(Plain-text document sources)
╭──

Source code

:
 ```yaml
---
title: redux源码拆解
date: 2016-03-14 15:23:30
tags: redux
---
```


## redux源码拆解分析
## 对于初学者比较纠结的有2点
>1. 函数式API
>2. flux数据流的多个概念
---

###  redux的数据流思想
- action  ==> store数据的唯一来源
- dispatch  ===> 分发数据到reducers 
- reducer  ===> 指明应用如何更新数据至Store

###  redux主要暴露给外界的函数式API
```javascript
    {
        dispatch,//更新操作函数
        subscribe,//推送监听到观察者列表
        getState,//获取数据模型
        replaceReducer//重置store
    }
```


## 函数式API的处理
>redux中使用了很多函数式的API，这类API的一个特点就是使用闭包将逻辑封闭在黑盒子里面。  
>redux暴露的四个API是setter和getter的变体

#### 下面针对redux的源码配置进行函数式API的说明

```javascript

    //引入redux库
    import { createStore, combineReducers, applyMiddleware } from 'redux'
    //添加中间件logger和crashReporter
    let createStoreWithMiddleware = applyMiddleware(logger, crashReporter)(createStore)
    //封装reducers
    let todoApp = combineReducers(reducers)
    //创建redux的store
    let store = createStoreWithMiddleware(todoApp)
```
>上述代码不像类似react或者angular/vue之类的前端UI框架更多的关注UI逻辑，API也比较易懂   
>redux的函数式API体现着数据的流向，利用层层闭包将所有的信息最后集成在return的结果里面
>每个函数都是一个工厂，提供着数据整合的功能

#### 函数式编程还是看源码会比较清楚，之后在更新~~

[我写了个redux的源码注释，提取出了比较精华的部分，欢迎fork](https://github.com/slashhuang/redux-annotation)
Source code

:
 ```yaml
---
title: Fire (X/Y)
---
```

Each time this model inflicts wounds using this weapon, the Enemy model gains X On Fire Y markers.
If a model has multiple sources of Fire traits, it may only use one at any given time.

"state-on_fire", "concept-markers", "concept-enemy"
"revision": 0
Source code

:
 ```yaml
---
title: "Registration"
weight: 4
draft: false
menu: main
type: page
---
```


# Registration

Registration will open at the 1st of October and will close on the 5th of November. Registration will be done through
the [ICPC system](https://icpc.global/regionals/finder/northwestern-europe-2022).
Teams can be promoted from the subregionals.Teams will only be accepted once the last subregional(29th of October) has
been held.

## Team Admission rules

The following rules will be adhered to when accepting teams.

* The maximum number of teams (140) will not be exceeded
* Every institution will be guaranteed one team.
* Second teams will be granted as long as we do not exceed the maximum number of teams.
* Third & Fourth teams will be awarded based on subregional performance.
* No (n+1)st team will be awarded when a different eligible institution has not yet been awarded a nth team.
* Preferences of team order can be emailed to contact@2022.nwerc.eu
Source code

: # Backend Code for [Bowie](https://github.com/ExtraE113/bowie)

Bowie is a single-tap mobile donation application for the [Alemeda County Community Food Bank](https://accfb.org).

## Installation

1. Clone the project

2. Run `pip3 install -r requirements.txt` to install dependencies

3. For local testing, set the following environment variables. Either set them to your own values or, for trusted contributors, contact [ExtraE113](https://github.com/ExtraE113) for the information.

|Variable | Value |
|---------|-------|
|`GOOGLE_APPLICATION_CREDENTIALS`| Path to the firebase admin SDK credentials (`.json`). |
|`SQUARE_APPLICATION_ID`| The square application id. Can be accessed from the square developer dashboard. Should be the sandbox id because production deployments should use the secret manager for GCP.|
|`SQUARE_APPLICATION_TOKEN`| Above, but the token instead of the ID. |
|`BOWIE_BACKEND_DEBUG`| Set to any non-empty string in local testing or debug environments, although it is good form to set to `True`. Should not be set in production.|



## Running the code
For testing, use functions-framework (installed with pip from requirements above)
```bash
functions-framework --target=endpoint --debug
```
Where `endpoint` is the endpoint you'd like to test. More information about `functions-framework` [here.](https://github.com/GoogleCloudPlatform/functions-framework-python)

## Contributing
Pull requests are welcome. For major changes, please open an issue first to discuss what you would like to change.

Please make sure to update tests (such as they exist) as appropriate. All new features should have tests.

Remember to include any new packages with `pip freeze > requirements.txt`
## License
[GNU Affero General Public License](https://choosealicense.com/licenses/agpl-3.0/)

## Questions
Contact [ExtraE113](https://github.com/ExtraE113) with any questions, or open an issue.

╰──

--- PROBLEM DETAILS ---
Repeat the data verbatim.

--- ANSWER AREA ---
Source code

:
 ```yaml
---
title: redux源码拆解
date: 2016-03-14 15:23:30
tags: redux
---
```


## redux源码拆解分析
## 对于初学者比较纠结的有2点
>1. 函数式API
>2. flux数据流的多个概念
---

###  redux的数据流思想
- action  ==> store数据的唯一来源
- dispatch  ===> 分发数据到reducers 
- reducer  ===> 指明应用如何更新数据至Store

###  redux主要暴露给外界的函数式API
```javascript
    {
        dispatch,//更新操作函数
        subscribe,//推送监听到观察者列表
        getState,//获取数据模型
        replaceReducer//重置store
    }
```


## 函数式API的处理
>redux中使用了很多函数式的API，这类API的一个特点就是使用闭包将逻辑封闭在黑盒子里面。  
>redux暴露的四个API是setter和getter的变体

#### 下面针对redux的源码配置进行函数式API的说明

```javascript

    //引入redux库
    import { createStore, combineReducers, applyMiddleware } from 'redux'
    //添加中间件logger和crashReporter
    let createStoreWithMiddleware = applyMiddleware(logger, crashReporter)(createStore)
    //封装reducers
    let todoApp = combineReducers(reducers)
    //创建redux的store
    let store = createStoreWithMiddleware(todoApp)
```
>上述代码不像类似react或者angular/vue之类的前端UI框架更多的关注UI逻辑，API也比较易懂   
>redux的函数式API体现着数据的流向，利用层层闭包将所有的信息最后集成在return的结果里面
>每个函数都是一个工厂，提供着数据整合的功能

#### 函数式编程还是看源码会比较清楚，之后在更新~~

[我写了个redux的源码注释，提取出了比较精华的部分，欢迎fork](https://github.com/slashhuang/redux-annotation)
Source code

:
 ```yaml
---
title: Fire (X/Y)
---
```

Each time this model inflicts wounds using this weapon, the Enemy model gains X On Fire Y markers.
If a model has multiple sources of Fire traits, it may only use one at any given time.

"state-on_fire", "concept-markers", "concept-enemy"
"revision": 0
Source code

:
 ```yaml
---
title: "Registration"
weight: 4
draft: false
menu: main
type: page
---
```


# Registration

Registration will open at the 1st of October and will close on the 5th of November. Registration will be done through
the [ICPC system](https://icpc.global/regionals/finder/northwestern-europe-2022).
Teams can be promoted from the subregionals.Teams will only be accepted once the last subregional(29th of October) has
been held.

## Team Admission rules

The following rules will be adhered to when accepting teams.

* The maximum number of teams (140) will not be exceeded
* Every institution will be guaranteed one team.
* Second teams will be granted as long as we do not exceed the maximum number of teams.
* Third & Fourth teams will be awarded based on subregional performance.
* No (n+1)st team will be awarded when a different eligible institution has not yet been awarded a nth team.
* Preferences of team order can be emailed to contact@2022.nwerc.eu
Source code

: # Backend Code for [Bowie](https://github.com/ExtraE113/bowie)

Bowie is a single-tap mobile donation application for the [Alemeda County Community Food Bank](https://accfb.org).

## Installation

1. Clone the project

2. Run `pip3 install -r requirements.txt` to install dependencies

3. For local testing, set the following environment variables. Either set them to your own values or, for trusted contributors, contact [ExtraE113](https://github.com/ExtraE113) for the information.

|Variable | Value |
|---------|-------|
|`GOOGLE_APPLICATION_CREDENTIALS`| Path to the firebase admin SDK credentials (`.json`). |
|`SQUARE_APPLICATION_ID`| The square application id. Can be accessed from the square developer dashboard. Should be the sandbox id because production deployments should use the secret manager for GCP.|
|`SQUARE_APPLICATION_TOKEN`| Above, but the token instead of the ID. |
|`BOWIE_BACKEND_DEBUG`| Set to any non-empty string in local testing or debug environments, although it is good form to set to `True`. Should not be set in production.|



## Running the code
For testing, use functions-framework (installed with pip from requirements above)
```bash
functions-framework --target=endpoint --debug
```
Where `endpoint` is the endpoint you'd like to test. More information about `functions-framework` [here.](https://github.com/GoogleCloudPlatform/functions-framework-python)

## Contributing
Pull requests are welcome. For major changes, please open an issue first to discuss what you would like to change.

Please make sure to update tests (such as they exist) as appropriate. All new features should have tests.

Remember to include any new packages with `pip freeze > requirements.txt`
## License
[GNU Affero General Public License](https://choosealicense.com/licenses/agpl-3.0/)

## Questions
Contact [ExtraE113](https://github.com/ExtraE113) with any questions, or open an issue.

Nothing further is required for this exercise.